Stored data:
= = =

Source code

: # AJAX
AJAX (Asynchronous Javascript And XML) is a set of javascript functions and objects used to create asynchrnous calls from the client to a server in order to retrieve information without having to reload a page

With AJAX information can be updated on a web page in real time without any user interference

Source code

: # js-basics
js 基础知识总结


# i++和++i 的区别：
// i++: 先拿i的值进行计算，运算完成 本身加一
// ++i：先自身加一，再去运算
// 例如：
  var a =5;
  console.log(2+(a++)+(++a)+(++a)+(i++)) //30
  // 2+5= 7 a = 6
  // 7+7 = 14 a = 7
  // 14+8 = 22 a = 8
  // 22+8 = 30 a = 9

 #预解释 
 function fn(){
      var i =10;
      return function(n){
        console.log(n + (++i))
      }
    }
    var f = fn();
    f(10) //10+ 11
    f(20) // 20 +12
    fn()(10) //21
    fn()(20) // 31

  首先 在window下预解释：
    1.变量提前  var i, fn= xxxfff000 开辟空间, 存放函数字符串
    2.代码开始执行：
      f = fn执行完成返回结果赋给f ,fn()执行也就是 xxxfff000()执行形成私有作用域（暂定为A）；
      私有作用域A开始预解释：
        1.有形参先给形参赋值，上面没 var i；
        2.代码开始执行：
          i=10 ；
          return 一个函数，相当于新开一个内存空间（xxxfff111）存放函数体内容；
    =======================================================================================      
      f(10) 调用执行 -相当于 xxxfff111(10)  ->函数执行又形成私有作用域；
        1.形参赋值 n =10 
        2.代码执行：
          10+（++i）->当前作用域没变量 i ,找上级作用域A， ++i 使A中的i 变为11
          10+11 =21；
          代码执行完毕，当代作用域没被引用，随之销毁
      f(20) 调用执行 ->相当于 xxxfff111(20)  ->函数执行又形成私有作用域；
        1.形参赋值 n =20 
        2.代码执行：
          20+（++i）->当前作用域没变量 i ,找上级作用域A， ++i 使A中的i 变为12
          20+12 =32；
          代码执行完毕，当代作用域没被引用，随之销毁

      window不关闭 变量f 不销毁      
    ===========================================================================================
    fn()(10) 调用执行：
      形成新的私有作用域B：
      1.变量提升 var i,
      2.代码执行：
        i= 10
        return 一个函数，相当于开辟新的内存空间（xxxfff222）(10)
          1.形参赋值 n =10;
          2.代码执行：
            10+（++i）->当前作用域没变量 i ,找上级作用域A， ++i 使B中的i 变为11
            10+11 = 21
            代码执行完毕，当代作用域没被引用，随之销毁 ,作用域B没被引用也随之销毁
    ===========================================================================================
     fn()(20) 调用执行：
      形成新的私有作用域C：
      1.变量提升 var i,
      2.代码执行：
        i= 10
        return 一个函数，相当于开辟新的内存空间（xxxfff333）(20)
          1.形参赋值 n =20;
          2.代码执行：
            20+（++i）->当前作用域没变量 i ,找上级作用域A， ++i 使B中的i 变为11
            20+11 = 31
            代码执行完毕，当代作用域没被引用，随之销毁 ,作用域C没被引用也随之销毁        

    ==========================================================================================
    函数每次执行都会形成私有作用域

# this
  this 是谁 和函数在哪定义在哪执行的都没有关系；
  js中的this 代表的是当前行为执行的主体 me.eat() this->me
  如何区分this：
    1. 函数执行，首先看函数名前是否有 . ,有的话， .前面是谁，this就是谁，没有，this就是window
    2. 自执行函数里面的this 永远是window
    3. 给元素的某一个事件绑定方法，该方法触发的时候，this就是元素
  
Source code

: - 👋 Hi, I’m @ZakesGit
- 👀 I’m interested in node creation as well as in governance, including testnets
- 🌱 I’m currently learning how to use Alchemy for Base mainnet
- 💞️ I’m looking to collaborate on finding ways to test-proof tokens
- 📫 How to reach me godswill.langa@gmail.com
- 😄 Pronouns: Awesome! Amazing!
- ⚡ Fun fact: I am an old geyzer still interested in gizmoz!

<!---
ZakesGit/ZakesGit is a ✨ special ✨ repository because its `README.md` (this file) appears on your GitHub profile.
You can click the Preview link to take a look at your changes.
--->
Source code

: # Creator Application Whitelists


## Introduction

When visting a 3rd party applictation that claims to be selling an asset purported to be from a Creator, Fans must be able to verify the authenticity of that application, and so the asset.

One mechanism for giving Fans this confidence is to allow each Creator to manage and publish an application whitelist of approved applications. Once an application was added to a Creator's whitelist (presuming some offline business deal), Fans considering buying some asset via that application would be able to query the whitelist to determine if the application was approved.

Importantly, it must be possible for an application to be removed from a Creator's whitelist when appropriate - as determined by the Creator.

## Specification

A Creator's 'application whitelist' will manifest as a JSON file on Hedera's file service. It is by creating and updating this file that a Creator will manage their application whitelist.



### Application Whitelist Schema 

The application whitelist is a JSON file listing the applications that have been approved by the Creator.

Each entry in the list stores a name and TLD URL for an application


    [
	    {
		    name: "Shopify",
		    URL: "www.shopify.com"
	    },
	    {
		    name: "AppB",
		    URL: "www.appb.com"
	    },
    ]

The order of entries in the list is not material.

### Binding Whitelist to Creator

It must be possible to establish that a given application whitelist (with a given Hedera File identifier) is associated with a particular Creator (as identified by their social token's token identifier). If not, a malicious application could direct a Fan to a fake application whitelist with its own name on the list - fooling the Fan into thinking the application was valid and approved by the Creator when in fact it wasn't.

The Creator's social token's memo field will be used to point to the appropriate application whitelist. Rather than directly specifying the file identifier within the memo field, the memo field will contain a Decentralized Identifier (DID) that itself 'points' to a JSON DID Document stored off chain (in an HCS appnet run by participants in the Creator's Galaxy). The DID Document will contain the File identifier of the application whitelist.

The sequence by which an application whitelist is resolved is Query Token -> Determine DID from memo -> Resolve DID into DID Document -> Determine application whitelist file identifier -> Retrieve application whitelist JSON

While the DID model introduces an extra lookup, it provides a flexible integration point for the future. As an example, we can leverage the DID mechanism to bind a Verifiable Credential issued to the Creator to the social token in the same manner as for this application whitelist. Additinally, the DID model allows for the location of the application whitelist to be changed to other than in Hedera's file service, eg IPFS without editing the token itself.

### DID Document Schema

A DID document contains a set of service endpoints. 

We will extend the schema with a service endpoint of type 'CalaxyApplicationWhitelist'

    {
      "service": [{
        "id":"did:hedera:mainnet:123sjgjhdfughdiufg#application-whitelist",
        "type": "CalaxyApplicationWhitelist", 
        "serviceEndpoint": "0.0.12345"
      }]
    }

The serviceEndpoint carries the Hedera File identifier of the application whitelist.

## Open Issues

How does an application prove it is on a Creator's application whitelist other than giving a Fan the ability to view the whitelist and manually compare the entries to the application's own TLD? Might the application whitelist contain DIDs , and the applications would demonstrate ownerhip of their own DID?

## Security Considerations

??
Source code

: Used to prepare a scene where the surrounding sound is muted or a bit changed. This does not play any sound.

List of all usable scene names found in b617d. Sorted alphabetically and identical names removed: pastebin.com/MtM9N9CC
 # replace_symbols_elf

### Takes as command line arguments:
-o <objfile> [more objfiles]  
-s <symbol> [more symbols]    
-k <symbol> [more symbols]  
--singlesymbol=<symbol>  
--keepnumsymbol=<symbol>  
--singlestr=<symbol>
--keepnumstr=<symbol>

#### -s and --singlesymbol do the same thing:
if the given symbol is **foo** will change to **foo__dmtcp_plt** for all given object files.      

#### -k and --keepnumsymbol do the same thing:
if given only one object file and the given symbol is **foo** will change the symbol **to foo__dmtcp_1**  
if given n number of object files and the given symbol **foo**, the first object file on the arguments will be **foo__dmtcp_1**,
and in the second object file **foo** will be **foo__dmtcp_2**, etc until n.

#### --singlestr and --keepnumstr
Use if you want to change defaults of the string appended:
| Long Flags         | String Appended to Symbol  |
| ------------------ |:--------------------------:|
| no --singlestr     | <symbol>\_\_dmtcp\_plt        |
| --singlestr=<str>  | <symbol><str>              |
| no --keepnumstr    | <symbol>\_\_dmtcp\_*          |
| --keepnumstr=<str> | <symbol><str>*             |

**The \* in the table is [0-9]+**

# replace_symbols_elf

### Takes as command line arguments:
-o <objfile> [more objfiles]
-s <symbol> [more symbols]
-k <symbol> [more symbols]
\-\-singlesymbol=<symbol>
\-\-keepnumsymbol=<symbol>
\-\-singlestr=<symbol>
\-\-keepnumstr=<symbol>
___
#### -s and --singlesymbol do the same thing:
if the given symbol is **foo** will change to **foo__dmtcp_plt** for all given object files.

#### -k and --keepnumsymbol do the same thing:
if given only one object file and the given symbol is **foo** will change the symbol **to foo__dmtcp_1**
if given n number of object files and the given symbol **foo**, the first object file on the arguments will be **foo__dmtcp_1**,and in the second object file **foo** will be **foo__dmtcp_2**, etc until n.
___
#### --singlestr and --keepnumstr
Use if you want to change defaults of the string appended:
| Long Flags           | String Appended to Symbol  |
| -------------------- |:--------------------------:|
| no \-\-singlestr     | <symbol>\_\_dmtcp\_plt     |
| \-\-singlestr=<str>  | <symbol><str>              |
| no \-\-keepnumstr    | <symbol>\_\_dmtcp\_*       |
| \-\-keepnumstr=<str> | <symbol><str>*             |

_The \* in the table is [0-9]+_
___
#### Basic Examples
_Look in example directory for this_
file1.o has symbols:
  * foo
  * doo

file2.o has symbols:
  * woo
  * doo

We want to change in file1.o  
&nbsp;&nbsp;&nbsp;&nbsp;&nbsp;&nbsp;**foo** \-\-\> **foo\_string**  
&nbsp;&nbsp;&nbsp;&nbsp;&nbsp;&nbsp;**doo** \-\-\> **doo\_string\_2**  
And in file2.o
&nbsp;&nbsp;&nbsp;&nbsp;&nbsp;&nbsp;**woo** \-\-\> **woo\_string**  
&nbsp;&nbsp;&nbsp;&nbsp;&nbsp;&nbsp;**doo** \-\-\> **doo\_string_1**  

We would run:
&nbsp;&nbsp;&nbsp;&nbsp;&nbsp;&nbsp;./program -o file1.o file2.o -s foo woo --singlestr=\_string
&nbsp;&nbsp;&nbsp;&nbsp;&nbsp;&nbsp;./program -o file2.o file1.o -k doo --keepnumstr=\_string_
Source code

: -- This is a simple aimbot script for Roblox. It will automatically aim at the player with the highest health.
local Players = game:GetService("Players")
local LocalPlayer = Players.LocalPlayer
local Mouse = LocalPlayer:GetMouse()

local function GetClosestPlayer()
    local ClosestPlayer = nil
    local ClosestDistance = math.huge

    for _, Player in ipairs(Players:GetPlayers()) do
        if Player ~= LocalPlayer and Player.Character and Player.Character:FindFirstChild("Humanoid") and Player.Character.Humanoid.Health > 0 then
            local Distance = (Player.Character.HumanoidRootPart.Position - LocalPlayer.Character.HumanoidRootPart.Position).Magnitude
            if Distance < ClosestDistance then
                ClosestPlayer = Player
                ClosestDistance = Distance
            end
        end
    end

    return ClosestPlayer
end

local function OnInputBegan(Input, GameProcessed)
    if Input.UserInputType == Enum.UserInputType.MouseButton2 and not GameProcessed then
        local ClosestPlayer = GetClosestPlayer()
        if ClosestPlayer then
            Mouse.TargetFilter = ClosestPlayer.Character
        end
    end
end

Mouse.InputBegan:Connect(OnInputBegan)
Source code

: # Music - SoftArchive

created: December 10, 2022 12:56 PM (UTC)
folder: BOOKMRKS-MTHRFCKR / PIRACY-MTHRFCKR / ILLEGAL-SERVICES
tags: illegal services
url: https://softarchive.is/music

= = =

Please state how many lines of the entries above include the string "GameProcessed", giving the number and nothing more.

## Your response:
2